University of Waterloo

Abstract

System tracing, runtime monitoring, execution reconstruction are useful techniques for protecting the safety and integrity of systems. Furthermore, with time-aware or overhead-aware techniques being available, these techniques can also be used to monitor and secure production systems. As operating systems gain in popularity, even in deeply embedded systems, these techniques face the challenge to support multitasking. In this thesis, we propose a novel non-intrusive technique, which efficiently reconstructs the execution trace of non-preemptive multitasking system by observing power consumption characteristics. Our technique uses the Control Flow Graph (CFG) of the application program to identify the most likely block of code that the system is executing at any given point in time.
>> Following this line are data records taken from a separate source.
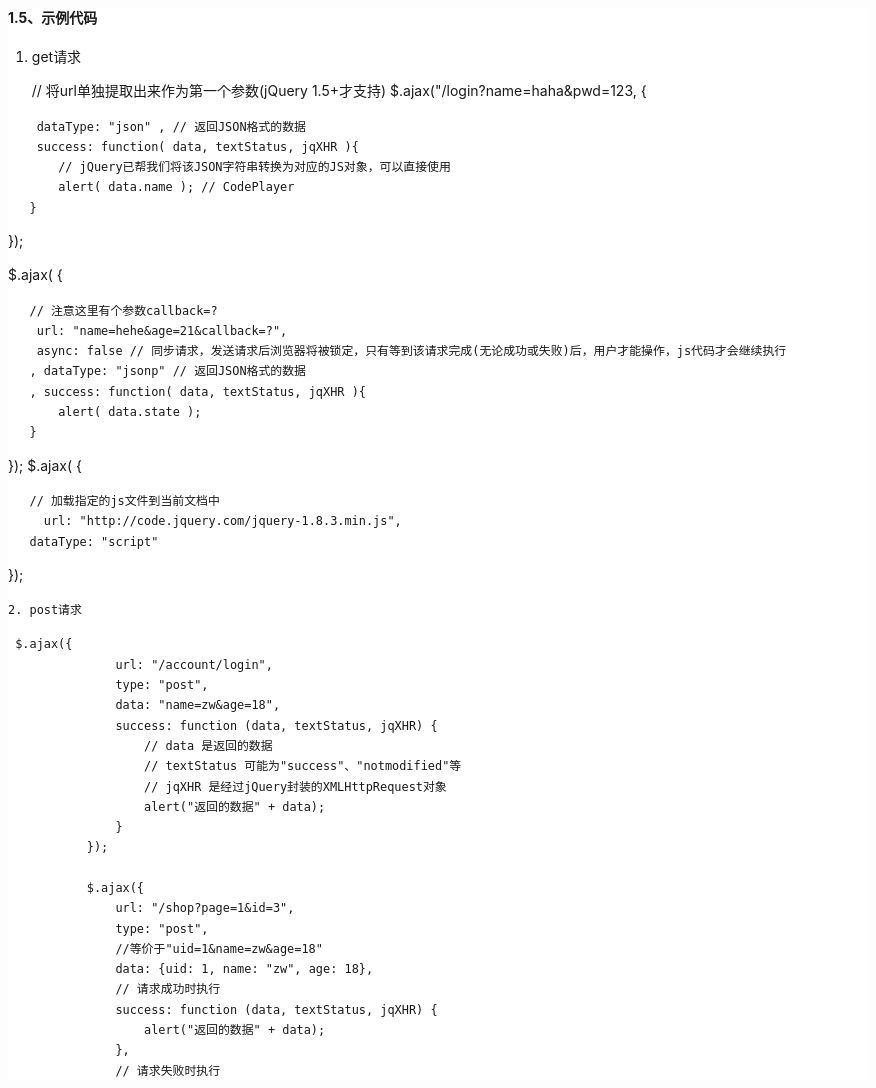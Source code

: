 #### 1.5、示例代码

1. get请求

   ```

   ```

   // 将url单独提取出来作为第一个参数(jQuery 1.5+才支持)
   $.ajax("/login?name=haha&pwd=123, {

```
    dataType: "json" , // 返回JSON格式的数据
    success: function( data, textStatus, jqXHR ){
       // jQuery已帮我们将该JSON字符串转换为对应的JS对象，可以直接使用
       alert( data.name ); // CodePlayer
   }   
```

   });

   $.ajax( {

```
   // 注意这里有个参数callback=?
    url: "name=hehe&age=21&callback=?",
    async: false // 同步请求，发送请求后浏览器将被锁定，只有等到该请求完成(无论成功或失败)后，用户才能操作，js代码才会继续执行
   , dataType: "jsonp" // 返回JSON格式的数据
   , success: function( data, textStatus, jqXHR ){
       alert( data.state );
   }   
```

   });
   $.ajax( {

```
   // 加载指定的js文件到当前文档中
     url: "http://code.jquery.com/jquery-1.8.3.min.js", 
   dataType: "script"
```

   });

```
2. post请求
```

```
 $.ajax({
               url: "/account/login",
               type: "post",
               data: "name=zw&age=18",
               success: function (data, textStatus, jqXHR) {
                   // data 是返回的数据
                   // textStatus 可能为"success"、"notmodified"等
                   // jqXHR 是经过jQuery封装的XMLHttpRequest对象
                   alert("返回的数据" + data);
               }
           });

           $.ajax({
               url: "/shop?page=1&id=3",
               type: "post",
               //等价于"uid=1&name=zw&age=18"
               data: {uid: 1, name: "zw", age: 18},
               // 请求成功时执行
               success: function (data, textStatus, jqXHR) {
                   alert("返回的数据" + data);
               },
               // 请求失败时执行
```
For the purpose of the experimental evaluation, we first instrument the source code to obtain power consumption information of each Basic Block (BB), which is used as the training data for our Dynamic Time Warping (DTW) and k-Nearest Neighbors (k-NN) classifier. Once the system is trained, this technique is used to identify live code-block execution (LCBE). We show that the technique can reconstruct the execution flow of programs in a multi-tasking environment with high accuracy. To aid the classification process, we analyze eight widely used machine learning algorithms with time-series power-traces data and show the comparison of time and computational resources for all the algorithms.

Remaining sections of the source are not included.